10 Dec 2011 Leave a Comment
So my mom was keeping her two baby hens in her front room. (No comment.) After a change in her situation, she needed someone to take care of them. So- Sally and Ruby came to live with us. They’re getting pretty big now- close to full-grown.
A couple of weeks ago we noticed Sally acting strangely. She was “herding” Ruby, and being very bossy. Strange. And she has funny fluffy feathers on her face. And her tail and neck are noticeably longer. And now- last night- she started crowing.
Do you think it would help if I trim her tail? Maybe Sally just had a sore throat last night, and it wasn’t really a crow- maybe it was a croak!
After having two bunnies with gender issues, and having just fired two roosters over irreconcilable differences with the neighbors, I am rather disconcerted.

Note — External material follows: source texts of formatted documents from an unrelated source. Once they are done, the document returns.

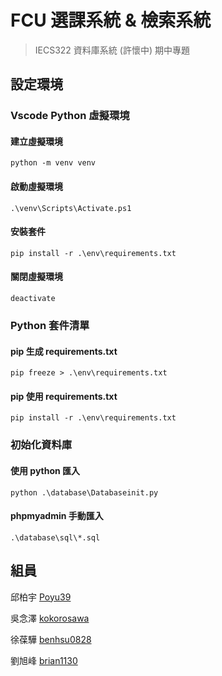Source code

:# FCU 選課系統 & 檢索系統
> IECS322 資料庫系統 (許懷中) 期中專題

## 設定環境

### Vscode Python 虛擬環境

#### 建立虛擬環境
```
python -m venv venv
```

#### 啟動虛擬環境
```
.\venv\Scripts\Activate.ps1
```

#### 安裝套件
```
pip install -r .\env\requirements.txt
```

#### 關閉虛擬環境
```
deactivate
```

### Python 套件清單

#### pip 生成 requirements.txt

```
pip freeze > .\env\requirements.txt
```

#### pip 使用 requirements.txt

```
pip install -r .\env\requirements.txt
```

### 初始化資料庫

#### 使用 python 匯入
```
python .\database\Databaseinit.py
```

#### phpmyadmin 手動匯入

`.\database\sql\*.sql`

## 組員

邱柏宇 [Poyu39](https://github.com/poyu39)

吳念澤 [kokorosawa](https://github.com/kokorosawa)

徐葆驊 [benhsu0828](https://github.com/benhsu0828)

劉旭峰 [brian1130](https://github.com/brian1130)

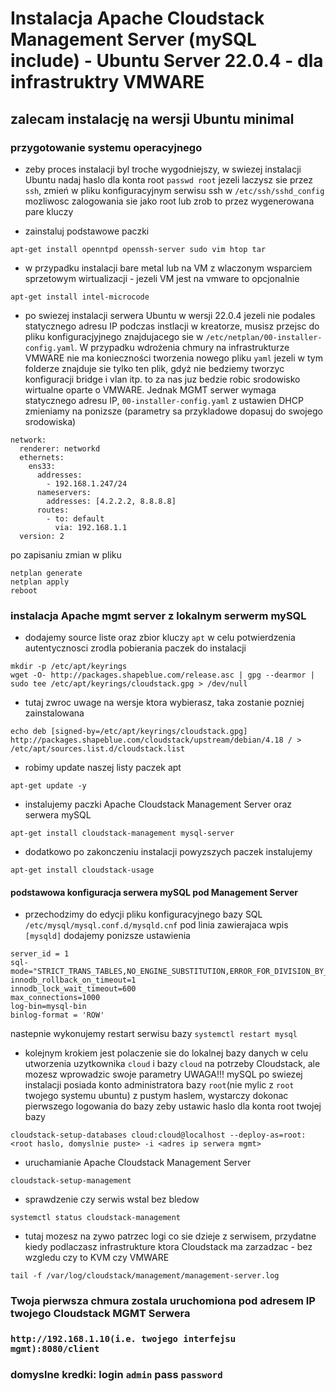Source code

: # Instalacja Apache Cloudstack Management Server (mySQL include) - Ubuntu Server 22.0.4 - dla infrastruktry VMWARE
## zalecam instalację na wersji Ubuntu minimal


### przygotowanie systemu operacyjnego
- zeby proces instalacji byl troche wygodniejszy, w swiezej instalacji Ubuntu nadaj haslo dla konta root `passwd root` jezeli laczysz sie przez `ssh`, zmień w pliku konfiguracyjnym serwisu ssh w `/etc/ssh/sshd_config` mozliwosc zalogowania sie jako root lub zrob to przez wygenerowana pare kluczy

- zainstaluj podstawowe paczki
```
apt-get install openntpd openssh-server sudo vim htop tar
```

- w przypadku instalacji bare metal lub na VM z wlaczonym wsparciem sprzetowym wirtualizacji - jezeli VM jest na vmware to opcjonalnie
```
apt-get install intel-microcode
```

- po swiezej instalacji serwera Ubuntu w wersji 22.0.4 jezeli nie podales statycznego adresu IP podczas instlacji w kreatorze, musisz przejsc do pliku konfiguracjyjnego znajdujacego sie w `/etc/netplan/00-installer-config.yaml`. W przypadku wdrożenia chmury na infrastrukturze VMWARE nie ma konieczności tworzenia nowego pliku `yaml` jezeli w tym folderze znajduje sie tylko ten plik, gdyż nie bedziemy tworzyc konfiguracji bridge i vlan itp. to za nas juz bedzie robic srodowisko wirtualne oparte o VMWARE. Jednak MGMT serwer wymaga statycznego adresu IP, `00-installer-config.yaml` z ustawien DHCP zmieniamy na ponizsze (parametry sa przykladowe dopasuj do swojego srodowiska)
```
network:
  renderer: networkd
  ethernets:
    ens33:
      addresses:
        - 192.168.1.247/24
      nameservers:
        addresses: [4.2.2.2, 8.8.8.8]
      routes:
        - to: default
          via: 192.168.1.1
  version: 2
```
po zapisaniu zmian w pliku
```
netplan generate
netplan apply
reboot
```

### instalacja Apache mgmt server z lokalnym serwerm mySQL

- dodajemy source liste oraz zbior kluczy `apt` w celu potwierdzenia autentycznosci zrodla pobierania paczek do instalacji
```
mkdir -p /etc/apt/keyrings
wget -O- http://packages.shapeblue.com/release.asc | gpg --dearmor | sudo tee /etc/apt/keyrings/cloudstack.gpg > /dev/null
```
- tutaj zwroc uwage na wersje ktora wybierasz, taka zostanie pozniej zainstalowana
```
echo deb [signed-by=/etc/apt/keyrings/cloudstack.gpg] http://packages.shapeblue.com/cloudstack/upstream/debian/4.18 / > /etc/apt/sources.list.d/cloudstack.list
```
- robimy update naszej listy paczek apt
```
apt-get update -y
```
- instalujemy paczki Apache Cloudstack Management Server oraz serwera mySQL
```
apt-get install cloudstack-management mysql-server
```
- dodatkowo po zakonczeniu instalacji powyzszych paczek instalujemy
```
apt-get install cloudstack-usage
```

#### podstawowa konfiguracja serwera mySQL pod Management Server

- przechodzimy do edycji pliku konfiguracyjnego bazy SQL `/etc/mysql/mysql.conf.d/mysqld.cnf` pod linia zawierajaca wpis `[mysqld]` dodajemy ponizsze ustawienia
```
server_id = 1
sql-mode="STRICT_TRANS_TABLES,NO_ENGINE_SUBSTITUTION,ERROR_FOR_DIVISION_BY_ZERO,NO_ZERO_DATE,NO_ZERO_IN_DATE,NO_ENGINE_SUBSTITUTION"
innodb_rollback_on_timeout=1
innodb_lock_wait_timeout=600
max_connections=1000
log-bin=mysql-bin
binlog-format = 'ROW'
```
nastepnie wykonujemy restart serwisu bazy `systemctl restart mysql`

- kolejnym krokiem jest polaczenie sie do lokalnej bazy danych w celu utworzenia uzytkownika `cloud` i bazy `cloud` na potrzeby Cloudstack, ale mozesz wprowadzic swoje parametry
UWAGA!!! mySQL po swiezej instalacji posiada konto administratora bazy `root`(nie mylic z `root` twojego systemu ubuntu) z pustym haslem, wystarczy dokonac pierwszego logowania do bazy zeby ustawic haslo dla konta root twojej bazy
```
cloudstack-setup-databases cloud:cloud@localhost --deploy-as=root:<root haslo, domyslnie puste> -i <adres ip serwera mgmt>
```
- uruchamianie Apache Cloudstack Management Server
```
cloudstack-setup-management
```
- sprawdzenie czy serwis wstal bez bledow
```
systemctl status cloudstack-management
```
- tutaj mozesz na zywo patrzec logi co sie dzieje z serwisem, przydatne kiedy podlaczasz infrastrukture ktora Cloudstack ma zarzadzac - bez wzgledu czy to KVM czy VMWARE
```
tail -f /var/log/cloudstack/management/management-server.log
```
### Twoja pierwsza chmura zostala uruchomiona pod adresem IP twojego Cloudstack MGMT Serwera
### `http://192.168.1.10(i.e. twojego interfejsu mgmt):8080/client`
### domyslne kredki: login `admin` pass `password`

Maybe I’ll try false eyelashes on her (I’m sticking with the feminine pronouns until absolutely necessary).
High heels?
Or I’ll just call her our henster.
This all leads me to comment the way John does after he bows his head reverently when he’s not chosen to say the prayer:
“Dang it!”
December Means…
02 Dec 2011 2 Comments
Christmas lights, baking, sewing, thinking of others, chill in the air, Jingle Bells, Silent Night, planning, hiding presents, granting wishes, secret Santa, AND… guilt.
Guilt. From not feeling able to do everything you’d like to for people. From feeling like I should have said thank you to so many people already, and now I won’t accomplish it. From not wanting to give “just anything” to people because I like practical gifts, so I end up giving them this: .
Now don’t worry about my guilt. He and I are old friends. We hang out a LOT. Guilt has its drawbacks, but I’ve learned to live with it, and I don’t let it get me down much.
No, I feel fine about my guilt. Really.
And I actually love December. I want Christmas to last the whole month. But it’s going to have to wait for me to clean the basement enough to get to the tree. It’s one of those seemingly impossible things at this point, but it must be done.
After school today, I think I’ll go work on the impossible. Must. Have. Christmas lights.